Y no hablo de un amor prohibido por grandes tragedias, por familias enfrentadas o distancias imposibles (de esos si que los hay). Tampoco de uno de esos secretos que, al descubrirse, cambian el destino de muchas personas. Lo mío es algo bastante más sencillo. Y tal vez por eso, más difícil de explicar.
Es un amor de muchos años. De esos que aprenden a convivir con el paso del tiempo, con las obligaciones, las ausencias y las vidas que continúan por caminos diferentes. Un amor que no ocupa un lugar visible, pero que permanece, allí, acurrucado en un rincón.
Nadie lo sabe, excepto yo.
Durante mucho tiempo creí que los sentimientos necesitaban ser expresados para existir. Que amar implicaba decirlo, buscar una respuesta, intentar transformar aquello en una historia.
Pero después comprendí que no siempre es así.
Hay amores que viven mejor en silencio.
Uno aprende a guardarlos en pequeños lugares: una canción que suena mientras manejas, una fecha que todavía uno recuerda sin necesidad de anotarla, una calle por la que uno evita pasar o esa foto que nunca me animé a borrar.
A veces alcanza con escuchar su nombre para que todo vuelva. Pero no vuelve solamente la persona. También vuelve la edad que teníamos, el lugar, el tiempo de aquella tarde y las palabras que no dijimos. Regresa aquella versión de nosotros mismos que todavía creía que el tiempo era infinito y que siempre habría otra oportunidad.
Parece difícil vivir así. Pero se puede.
Uno trabaja, conversa, se ríe, hace planes y continúa adelante. Nadie nota que, en alguna parte, permanece encendida una luz que nunca se apagó del todo.
Ya no es una espera, tampoco una promesa.
Es simplemente la aceptación de que alguien puede ocupar un lugar dentro de nosotros sin saberlo. Que no todos los amores necesitan convertirse en pareja, en recuerdo compartido o en fotografía sobre un mueble.

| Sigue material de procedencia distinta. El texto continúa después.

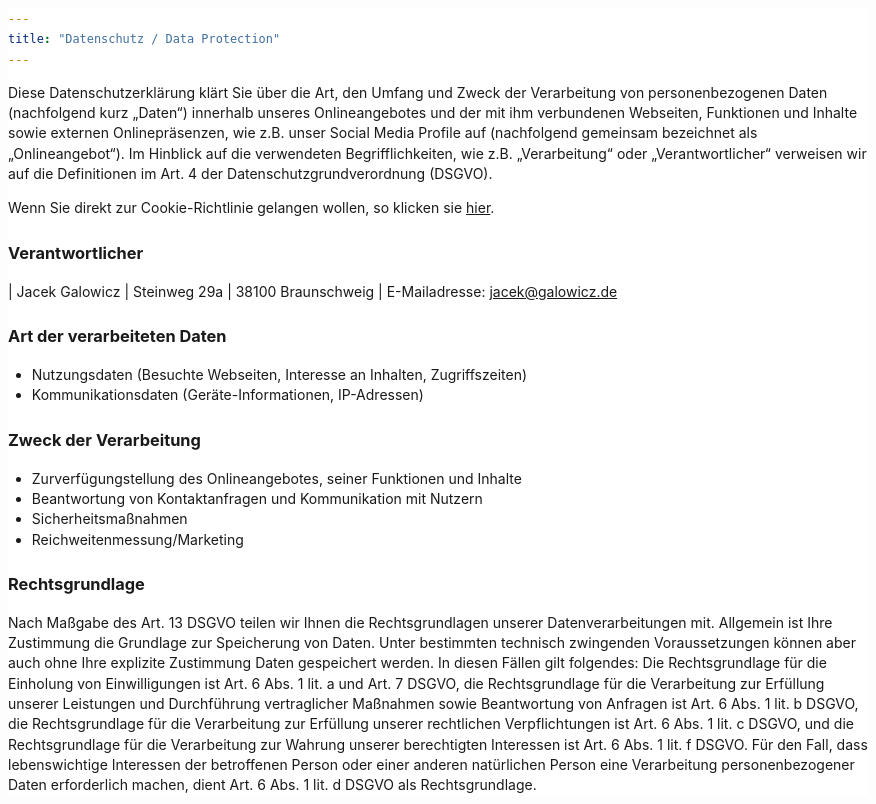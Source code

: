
 ```yaml
---
title: "Datenschutz / Data Protection"
---
```




Diese Datenschutzerklärung klärt Sie über die Art, den Umfang und Zweck der 
Verarbeitung von personenbezogenen Daten (nachfolgend kurz „Daten“) innerhalb 
unseres Onlineangebotes und der mit ihm verbundenen Webseiten, Funktionen und 
Inhalte sowie externen Onlinepräsenzen, wie z.B. unser Social Media Profile auf 
(nachfolgend gemeinsam bezeichnet als „Onlineangebot“). 
Im Hinblick auf die verwendeten Begrifflichkeiten, wie z.B. „Verarbeitung“ oder 
„Verantwortlicher“ verweisen wir auf die Definitionen im Art. 4 der 
Datenschutzgrundverordnung (DSGVO).

Wenn Sie direkt zur Cookie-Richtlinie gelangen wollen, so klicken sie 
  <a href="#cookie-richtlinie">hier</a>.

### Verantwortlicher

| Jacek Galowicz
| Steinweg 29a
| 38100 Braunschweig
| E-Mailadresse: jacek@galowicz.de

### Art der verarbeiteten Daten

 * Nutzungsdaten (Besuchte Webseiten, Interesse an Inhalten, Zugriffszeiten)
 * Kommunikationsdaten (Geräte-Informationen, IP-Adressen)

### Zweck der Verarbeitung

 * Zurverfügungstellung des Onlineangebotes, seiner Funktionen und Inhalte
 * Beantwortung von Kontaktanfragen und Kommunikation mit Nutzern
 * Sicherheitsmaßnahmen
 * Reichweitenmessung/Marketing

### Rechtsgrundlage

Nach Maßgabe des Art. 13 DSGVO teilen wir Ihnen die Rechtsgrundlagen unserer 
Datenverarbeitungen mit. 
Allgemein ist Ihre Zustimmung die Grundlage zur Speicherung von Daten.
Unter bestimmten technisch zwingenden Voraussetzungen können aber auch ohne Ihre
explizite Zustimmung Daten gespeichert werden.
In diesen Fällen gilt folgendes:
Die Rechtsgrundlage für die Einholung von Einwilligungen ist Art. 6 Abs. 1 lit. 
a und Art. 7 DSGVO, die Rechtsgrundlage für die Verarbeitung zur Erfüllung 
unserer Leistungen und Durchführung vertraglicher Maßnahmen sowie Beantwortung 
von Anfragen ist Art. 6 Abs. 1 lit. b DSGVO, die Rechtsgrundlage für die 
Verarbeitung zur Erfüllung unserer rechtlichen Verpflichtungen ist Art. 6 Abs. 
1 lit. c DSGVO, und die Rechtsgrundlage für die Verarbeitung zur Wahrung unserer 
berechtigten Interessen ist Art. 6 Abs. 1 lit. f DSGVO. 
Für den Fall, dass lebenswichtige Interessen der betroffenen Person oder einer 
anderen natürlichen Person eine Verarbeitung personenbezogener Daten 
erforderlich machen, dient Art. 6 Abs. 1 lit. d DSGVO als Rechtsgrundlage.
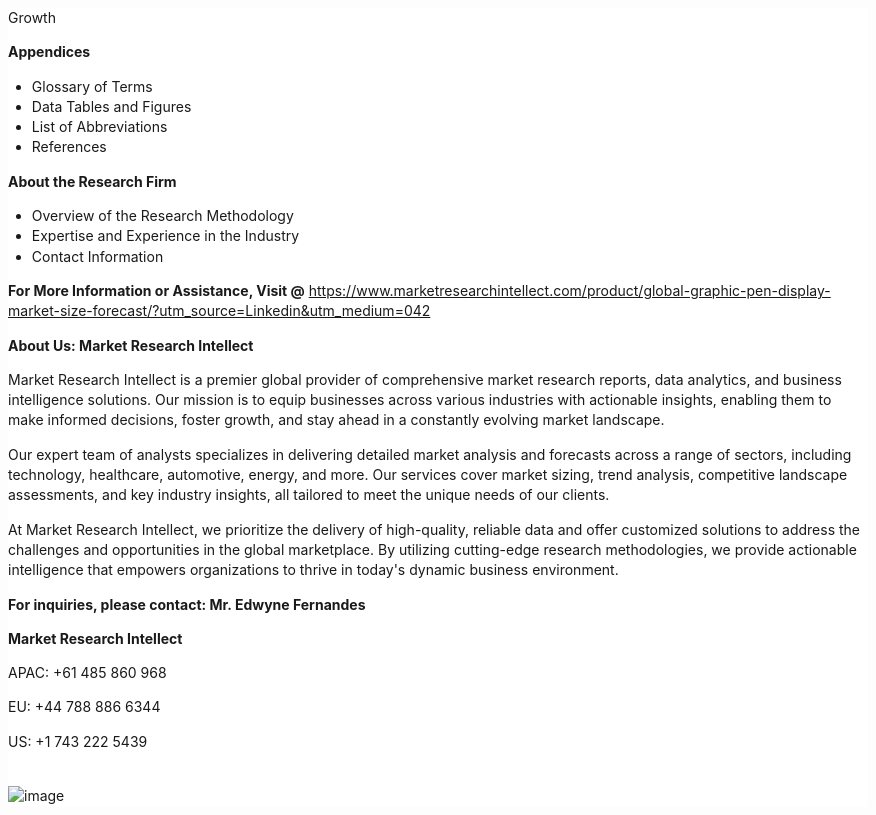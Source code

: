 Growth</li></ul><p><strong>Appendices</strong></p><ul><li>Glossary of Terms</li><li>Data Tables and Figures</li><li>List of Abbreviations</li><li>References</li></ul><p><strong>About the Research Firm</strong></p><ul><li>Overview of the Research Methodology</li><li>Expertise and Experience in the Industry</li><li>Contact Information</li></ul></div><div class="article-main__content" data-test-id="publishing-text-block"><p><span class="font-[700]"><strong>For More Information or Assistance, Visit @</strong>&nbsp;<a href="https://www.marketresearchintellect.com/product/global-graphic-pen-display-market-size-forecast/?utm_source=Linkedin&utm_medium=042">https://www.marketresearchintellect.com/product/global-graphic-pen-display-market-size-forecast/?utm_source=Linkedin&utm_medium=042</a></span></p><p><strong>About Us: Market Research Intellect</strong></p><p>Market Research Intellect is a premier global provider of comprehensive market research reports, data analytics, and business intelligence solutions. Our mission is to equip businesses across various industries with actionable insights, enabling them to make informed decisions, foster growth, and stay ahead in a constantly evolving market landscape.</p><p>Our expert team of analysts specializes in delivering detailed market analysis and forecasts across a range of sectors, including technology, healthcare, automotive, energy, and more. Our services cover market sizing, trend analysis, competitive landscape assessments, and key industry insights, all tailored to meet the unique needs of our clients.</p><p>At Market Research Intellect, we prioritize the delivery of high-quality, reliable data and offer customized solutions to address the challenges and opportunities in the global marketplace. By utilizing cutting-edge research methodologies, we provide actionable intelligence that empowers organizations to thrive in today's dynamic business environment.</p><p><strong>For inquiries, please contact: Mr. Edwyne Fernandes</strong></p><p><strong>Market Research Intellect</strong></p><p>APAC: +61 485 860 968</p><p>EU: +44 788 886 6344</p><p>US: +1 743 222 5439</p></div><div class="article-main__content" data-test-id="publishing-text-block">&nbsp;</div>
![image](https://github.com/user-attachments/assets/d33e5f81-01b6-4c77-9ae0-ce9e7223b18a)
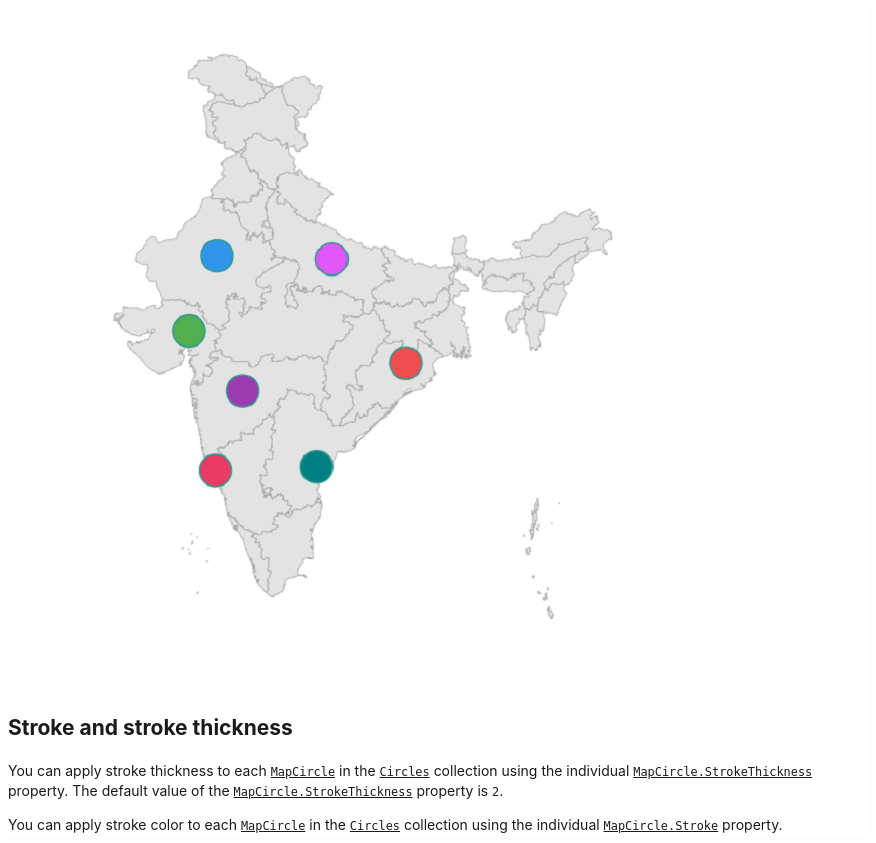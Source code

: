 ![Circle color](images/circle-layer/circle-color.png)

## Stroke and stroke thickness

You can apply stroke thickness to each [`MapCircle`](https://help.syncfusion.com/cr/maui/Syncfusion.Maui.Maps.MapCircle.html) in the [`Circles`](https://help.syncfusion.com/cr/maui/Syncfusion.Maui.Maps.MapCircleLayer.html#Syncfusion_Maui_Maps_MapCircleLayer_Circles) collection using the individual [`MapCircle.StrokeThickness`](https://help.syncfusion.com/cr/maui/Syncfusion.Maui.Maps.MapCircle.html#Syncfusion_Maui_Maps_MapCircle_StrokeThickness) property. The default value of the [`MapCircle.StrokeThickness`](https://help.syncfusion.com/cr/maui/Syncfusion.Maui.Maps.MapCircle.html#Syncfusion_Maui_Maps_MapCircle_StrokeThickness) property is `2`.

You can apply stroke color to each [`MapCircle`](https://help.syncfusion.com/cr/maui/Syncfusion.Maui.Maps.MapCircle.html) in the [`Circles`](https://help.syncfusion.com/cr/maui/Syncfusion.Maui.Maps.MapCircleLayer.html#Syncfusion_Maui_Maps_MapCircleLayer_Circles) collection using the individual [`MapCircle.Stroke`](https://help.syncfusion.com/cr/maui/Syncfusion.Maui.Maps.MapCircle.html#Syncfusion_Maui_Maps_MapCircle_Stroke) property.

Algunos sólo necesitan existir.
Quizás confesarlo cambiaría las cosas. Seguramente las volvería peores. O quizá destruiría esa pequeña construcción que los años levantaron en silencio.
Nunca lo sabré.
Por eso continúo guardándolo.
No por cobardía, aunque seguramente algo de eso existe. Lo guardo porque también hay sentimientos que, al ser pronunciados, pierden parte de su verdad. Como esos sueños que parecen perfectos hasta que intentamos contarlos y descubrimos que las palabras no alcanzan.
Ella no sabe que la amo desde hace tantos años.
No sabe que algunas veces apareció en mis pensamientos sin haber sido llamada, ni que ciertas canciones todavía parecen hablar de nosotros, aunque ese nosotros nunca haya existido.
Tal vez ésa sea la parte más extraña... Amar también lo que no ocurrió.
La conversación que no tuvimos, el viaje que no hicimos, la casa en la que nunca vivimos y todas esas pequeñas escenas que la imaginación construyó con los restos de una historia incompleta.
¿Se puede tener un amor inconfesable?
Sí.
Se puede llevar durante años sin que nadie lo descubra. Se puede aprender a convivir con él, darle un lugar y continuar viviendo.
Sólo hay que aceptar que algunos amores no llegan para convertirse en una historia. Llegan para acompañarnos en secreto.